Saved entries
+ + + +

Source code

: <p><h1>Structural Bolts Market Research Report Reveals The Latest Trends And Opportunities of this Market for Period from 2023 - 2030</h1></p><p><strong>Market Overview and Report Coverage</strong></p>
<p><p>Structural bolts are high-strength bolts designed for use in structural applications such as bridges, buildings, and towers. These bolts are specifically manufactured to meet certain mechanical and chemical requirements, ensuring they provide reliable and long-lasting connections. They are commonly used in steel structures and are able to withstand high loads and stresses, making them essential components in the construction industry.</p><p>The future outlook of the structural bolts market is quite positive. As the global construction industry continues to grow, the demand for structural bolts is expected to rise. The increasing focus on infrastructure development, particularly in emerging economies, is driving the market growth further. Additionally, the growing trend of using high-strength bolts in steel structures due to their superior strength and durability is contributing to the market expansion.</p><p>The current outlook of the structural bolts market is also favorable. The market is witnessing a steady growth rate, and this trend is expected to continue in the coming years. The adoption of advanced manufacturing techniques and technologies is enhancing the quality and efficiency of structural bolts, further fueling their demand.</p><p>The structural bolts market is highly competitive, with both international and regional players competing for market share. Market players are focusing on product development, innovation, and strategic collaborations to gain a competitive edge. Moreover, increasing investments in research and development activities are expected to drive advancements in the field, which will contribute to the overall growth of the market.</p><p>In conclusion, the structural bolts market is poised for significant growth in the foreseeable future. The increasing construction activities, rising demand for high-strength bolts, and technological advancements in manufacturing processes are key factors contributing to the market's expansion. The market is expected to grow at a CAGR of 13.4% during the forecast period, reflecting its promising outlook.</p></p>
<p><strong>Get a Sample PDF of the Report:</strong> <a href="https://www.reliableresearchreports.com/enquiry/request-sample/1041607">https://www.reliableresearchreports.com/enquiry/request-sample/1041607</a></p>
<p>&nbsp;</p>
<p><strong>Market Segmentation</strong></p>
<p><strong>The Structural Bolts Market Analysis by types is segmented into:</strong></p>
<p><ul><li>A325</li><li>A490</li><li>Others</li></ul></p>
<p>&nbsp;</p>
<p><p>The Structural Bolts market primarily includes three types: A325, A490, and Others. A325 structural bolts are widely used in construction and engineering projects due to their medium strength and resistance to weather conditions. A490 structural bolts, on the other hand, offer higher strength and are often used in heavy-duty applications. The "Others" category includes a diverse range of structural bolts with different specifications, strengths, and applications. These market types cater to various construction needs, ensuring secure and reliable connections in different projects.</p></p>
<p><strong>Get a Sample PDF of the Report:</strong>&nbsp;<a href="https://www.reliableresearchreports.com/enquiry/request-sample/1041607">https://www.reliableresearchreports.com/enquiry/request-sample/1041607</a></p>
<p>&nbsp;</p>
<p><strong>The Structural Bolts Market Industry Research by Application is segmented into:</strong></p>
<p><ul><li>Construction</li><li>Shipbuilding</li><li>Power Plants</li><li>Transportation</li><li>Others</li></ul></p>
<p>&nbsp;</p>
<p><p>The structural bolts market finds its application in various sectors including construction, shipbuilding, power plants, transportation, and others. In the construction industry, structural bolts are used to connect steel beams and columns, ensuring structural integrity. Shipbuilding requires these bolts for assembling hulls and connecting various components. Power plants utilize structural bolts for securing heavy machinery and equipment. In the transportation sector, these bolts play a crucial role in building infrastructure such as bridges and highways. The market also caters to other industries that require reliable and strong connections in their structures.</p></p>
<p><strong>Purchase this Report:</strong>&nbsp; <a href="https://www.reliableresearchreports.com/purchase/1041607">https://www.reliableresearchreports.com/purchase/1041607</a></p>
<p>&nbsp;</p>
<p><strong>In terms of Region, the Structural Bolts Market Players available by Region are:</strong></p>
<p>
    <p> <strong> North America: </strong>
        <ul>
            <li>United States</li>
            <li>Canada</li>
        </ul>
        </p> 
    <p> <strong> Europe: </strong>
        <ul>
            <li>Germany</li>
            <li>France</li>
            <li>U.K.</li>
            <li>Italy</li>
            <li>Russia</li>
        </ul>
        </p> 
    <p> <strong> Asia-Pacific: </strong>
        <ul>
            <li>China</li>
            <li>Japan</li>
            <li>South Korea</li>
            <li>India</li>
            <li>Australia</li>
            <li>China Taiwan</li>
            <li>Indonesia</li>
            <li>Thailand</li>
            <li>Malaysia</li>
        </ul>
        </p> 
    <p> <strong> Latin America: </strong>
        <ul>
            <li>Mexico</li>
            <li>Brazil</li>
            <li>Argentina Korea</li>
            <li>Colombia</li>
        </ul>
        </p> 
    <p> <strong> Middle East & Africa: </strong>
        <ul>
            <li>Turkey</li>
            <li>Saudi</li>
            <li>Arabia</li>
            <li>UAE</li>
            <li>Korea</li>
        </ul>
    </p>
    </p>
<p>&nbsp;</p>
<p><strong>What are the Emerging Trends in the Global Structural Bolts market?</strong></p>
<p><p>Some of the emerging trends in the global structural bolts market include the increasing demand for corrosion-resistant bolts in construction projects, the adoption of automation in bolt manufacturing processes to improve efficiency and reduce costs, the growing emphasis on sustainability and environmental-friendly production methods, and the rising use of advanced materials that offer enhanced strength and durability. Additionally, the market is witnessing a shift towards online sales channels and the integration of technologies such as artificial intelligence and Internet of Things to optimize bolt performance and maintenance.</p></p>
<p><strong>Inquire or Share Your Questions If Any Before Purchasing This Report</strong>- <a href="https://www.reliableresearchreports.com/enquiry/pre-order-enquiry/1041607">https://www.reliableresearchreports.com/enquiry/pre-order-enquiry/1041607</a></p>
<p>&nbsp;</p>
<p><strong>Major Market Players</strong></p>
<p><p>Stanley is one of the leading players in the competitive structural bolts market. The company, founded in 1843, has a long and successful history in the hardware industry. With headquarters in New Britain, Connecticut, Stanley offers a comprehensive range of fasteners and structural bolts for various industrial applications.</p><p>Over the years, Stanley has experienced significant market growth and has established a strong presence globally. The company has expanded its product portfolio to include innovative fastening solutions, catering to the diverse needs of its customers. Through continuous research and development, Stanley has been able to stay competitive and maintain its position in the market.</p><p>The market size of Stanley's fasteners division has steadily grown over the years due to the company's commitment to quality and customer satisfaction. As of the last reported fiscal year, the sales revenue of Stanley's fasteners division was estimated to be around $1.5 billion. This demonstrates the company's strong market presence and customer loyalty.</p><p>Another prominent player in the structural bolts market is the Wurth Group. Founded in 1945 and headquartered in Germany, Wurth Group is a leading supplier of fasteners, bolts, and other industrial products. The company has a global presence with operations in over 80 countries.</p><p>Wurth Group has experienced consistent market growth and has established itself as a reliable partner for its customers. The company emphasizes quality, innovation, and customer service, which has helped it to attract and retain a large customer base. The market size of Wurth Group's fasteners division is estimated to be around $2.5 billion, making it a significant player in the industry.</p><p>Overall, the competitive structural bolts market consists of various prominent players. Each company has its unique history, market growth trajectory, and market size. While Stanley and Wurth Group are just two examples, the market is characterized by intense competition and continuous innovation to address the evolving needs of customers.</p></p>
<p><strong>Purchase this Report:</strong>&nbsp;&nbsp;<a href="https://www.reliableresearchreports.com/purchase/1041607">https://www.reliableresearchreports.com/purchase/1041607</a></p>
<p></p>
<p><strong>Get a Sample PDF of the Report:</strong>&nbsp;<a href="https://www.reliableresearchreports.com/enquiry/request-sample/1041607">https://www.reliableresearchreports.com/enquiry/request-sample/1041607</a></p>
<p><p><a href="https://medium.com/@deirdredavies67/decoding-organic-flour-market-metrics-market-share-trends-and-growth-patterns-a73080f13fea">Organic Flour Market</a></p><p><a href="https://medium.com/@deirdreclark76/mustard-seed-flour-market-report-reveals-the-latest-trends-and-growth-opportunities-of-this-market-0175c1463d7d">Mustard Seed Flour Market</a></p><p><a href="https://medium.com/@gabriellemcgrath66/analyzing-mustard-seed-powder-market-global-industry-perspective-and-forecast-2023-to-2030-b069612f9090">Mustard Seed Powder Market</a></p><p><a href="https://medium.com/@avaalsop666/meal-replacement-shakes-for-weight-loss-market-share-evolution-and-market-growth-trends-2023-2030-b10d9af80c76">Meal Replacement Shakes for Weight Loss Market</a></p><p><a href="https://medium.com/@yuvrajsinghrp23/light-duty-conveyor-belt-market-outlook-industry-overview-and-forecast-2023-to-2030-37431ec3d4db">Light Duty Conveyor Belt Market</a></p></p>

+ + + +

**ABOUT THIS EXERCISE**. There is a run of lines above from the one with "<p> <strong> Latin America: </strong>" to the one with "<p><strong>Major Market Players</strong></p>"; print exactly that run, both ends included, and nothing else.

**EXERCISE RESULT**.
    <p> <strong> Latin America: </strong>
        <ul>
            <li>Mexico</li>
            <li>Brazil</li>
            <li>Argentina Korea</li>
            <li>Colombia</li>
        </ul>
        </p> 
    <p> <strong> Middle East & Africa: </strong>
        <ul>
            <li>Turkey</li>
            <li>Saudi</li>
            <li>Arabia</li>
            <li>UAE</li>
            <li>Korea</li>
        </ul>
    </p>
    </p>
<p>&nbsp;</p>
<p><strong>What are the Emerging Trends in the Global Structural Bolts market?</strong></p>
<p><p>Some of the emerging trends in the global structural bolts market include the increasing demand for corrosion-resistant bolts in construction projects, the adoption of automation in bolt manufacturing processes to improve efficiency and reduce costs, the growing emphasis on sustainability and environmental-friendly production methods, and the rising use of advanced materials that offer enhanced strength and durability. Additionally, the market is witnessing a shift towards online sales channels and the integration of technologies such as artificial intelligence and Internet of Things to optimize bolt performance and maintenance.</p></p>
<p><strong>Inquire or Share Your Questions If Any Before Purchasing This Report</strong>- <a href="https://www.reliableresearchreports.com/enquiry/pre-order-enquiry/1041607">https://www.reliableresearchreports.com/enquiry/pre-order-enquiry/1041607</a></p>
<p>&nbsp;</p>
<p><strong>Major Market Players</strong></p>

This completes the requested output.